The second FQHC reports that it is
currently at Level 2 of the NCQA Primary Care Medical Home (PCMH) and has built
into the EMR planning, the attainment of Levels 3 and 4 of PCMH, once staff are
fully trained and system is fully implemented. CHC is already using
e-prescribing (and does so for more than 40% of prescriptions), tobacco use is
assessed for all patients over the age of 12 (and tobacco cessation counseling
is available internally), visit summaries are generated in our current paper
records (more than 50%), and reminders go out via phone for more than 70% of
our patients. The FQHC purchased OCHIN/EPIC. EPIC is the product and OCHIN is
the third party seller of the product. Staffs are currently being trained on
the use of the product. Discussions are ongoing with CHD Health & Wellness
regarding the interface between our EHR and their behavioral health electronic
records.
CHD Health & Wellness had already planned to
transition to a new electronic medical record (EMR) system called Profiler in
advance of award of this grant. As such, other than staff meetings between IT
staffs of CHD and the health centers, no additional costs for integration of
the systems have been incurred as of yet.
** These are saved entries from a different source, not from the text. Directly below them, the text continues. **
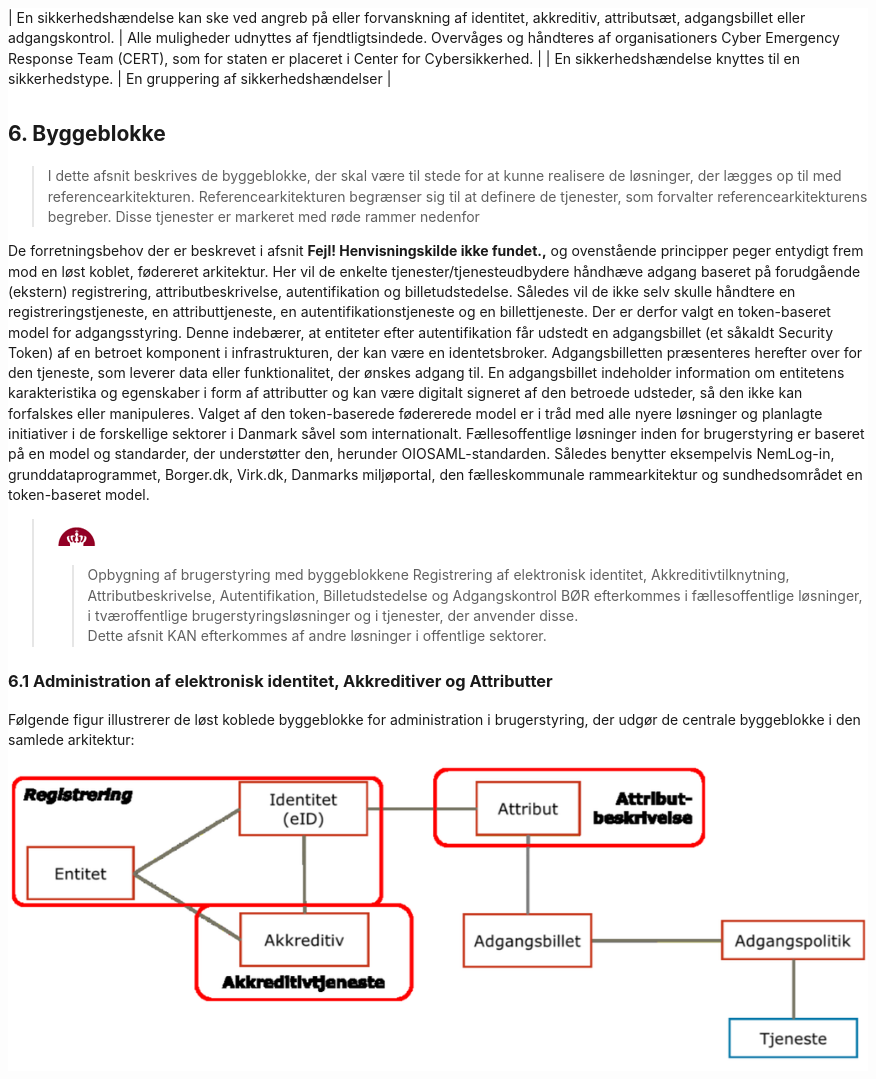 | En sikkerhedshændelse kan ske ved angreb på eller forvanskning af identitet, akkreditiv, attributsæt, adgangsbillet eller adgangskontrol. | Alle muligheder udnyttes af fjendtligtsindede. Overvåges og håndteres af organisationers Cyber Emergency Response Team (CERT), som for staten er placeret i Center for Cybersikkerhed.                                                                                                                                    |
| En sikkerhedshændelse knyttes til en sikkerhedstype.                                                                                      | En gruppering af sikkerhedshændelser                                                                                                                                                                                                                                                                                      |

## 6. Byggeblokke

>I dette afsnit beskrives de byggeblokke, der skal være til stede for at kunne realisere de løsninger, der lægges op til med referencearkitekturen.
Referencearkitekturen begrænser sig til at definere de tjenester, som forvalter referencearkitekturens begreber. Disse tjenester er markeret med
røde rammer nedenfor

De forretningsbehov der er beskrevet i afsnit **Fejl! Henvisningskilde ikke
fundet.,** og ovenstående principper peger entydigt frem mod en løst koblet, fødereret arkitektur. Her vil de enkelte tjenester/tjenesteudbydere håndhæve adgang baseret på forudgående (ekstern) registrering, attributbeskrivelse, autentifikation og billetudstedelse. Således vil de ikke selv skulle håndtere en registreringstjeneste, en attributtjeneste, en autentifikationstjeneste og en billettjeneste.
Der er derfor valgt en token-baseret model for adgangsstyring. Denne indebærer,
at entiteter efter autentifikation får udstedt en adgangsbillet (et såkaldt Security
Token) af en betroet komponent i infrastrukturen, der kan være en identetsbroker. Adgangsbilletten præsenteres herefter over for den tjeneste, som leverer data
eller funktionalitet, der ønskes adgang til. En adgangsbillet indeholder information om entitetens karakteristika og egenskaber i form af attributter og kan være
digitalt signeret af den betroede udsteder, så den ikke kan forfalskes eller manipuleres.
Valget af den token-baserede fødererede model er i tråd med alle nyere løsninger
og planlagte initiativer i de forskellige sektorer i Danmark såvel som internationalt. Fællesoffentlige løsninger inden for brugerstyring er baseret på en model og
standarder, der understøtter den, herunder OIOSAML-standarden. Således benytter eksempelvis NemLog-in, grunddataprogrammet, Borger.dk, Virk.dk,
Danmarks miljøportal, den fælleskommunale rammearkitektur og sundhedsområdet en token-baseret model.

>![](logo.png)
>>Opbygning af brugerstyring med byggeblokkene Registrering af elektronisk identitet, Akkreditivtilknytning, Attributbeskrivelse, Autentifikation, Billetudstedelse og Adgangskontrol
BØR efterkommes i fællesoffentlige løsninger, i tværoffentlige brugerstyringsløsninger og i
tjenester, der anvender disse.  
Dette afsnit KAN efterkommes af andre løsninger i offentlige sektorer.

### 6.1 Administration af elektronisk identitet, Akkreditiver og Attributter

Følgende figur illustrerer de løst koblede byggeblokke for administration i brugerstyring, der udgør de centrale byggeblokke i den samlede arkitektur:

![Figur 8 Byggeblokke for administration i referencearkitekturen](billede8.PNG)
Barriers to Accomplishments. Given constraints
of the participating site’s EMRs, there are challenges to integrating the
systems which require staff time to facilitate workarounds.
Actions to Overcome
Difficulties. In an attempt to reduce as many workarounds as possible,
considerable time and effort has been given to mapping out the workflows for
staff so that administrative efficiencies may be realized. The original
workflows continue to be updated by staff as the project unfolds. Recently, CHD
Health & Wellness project manager, Dr. Higgins, began using the workflows
as the basis for quality improvement meetings with care managers. During these
meetings, staffs continue to identify ways in which to make data entry and EMR
use more efficient. Dr. Higgins is also using PDSA analysis to improve
efficiency and hopes to supply project funder with her findings at a later
time.
CHD Health & Wellness's external evaluation team has developed
a dashboard to support the regularly scheduled extraction of data from multiple
systems. In July, 2013, the evaluator implemented the first quality assurance
process to analyze and improve data extraction processes.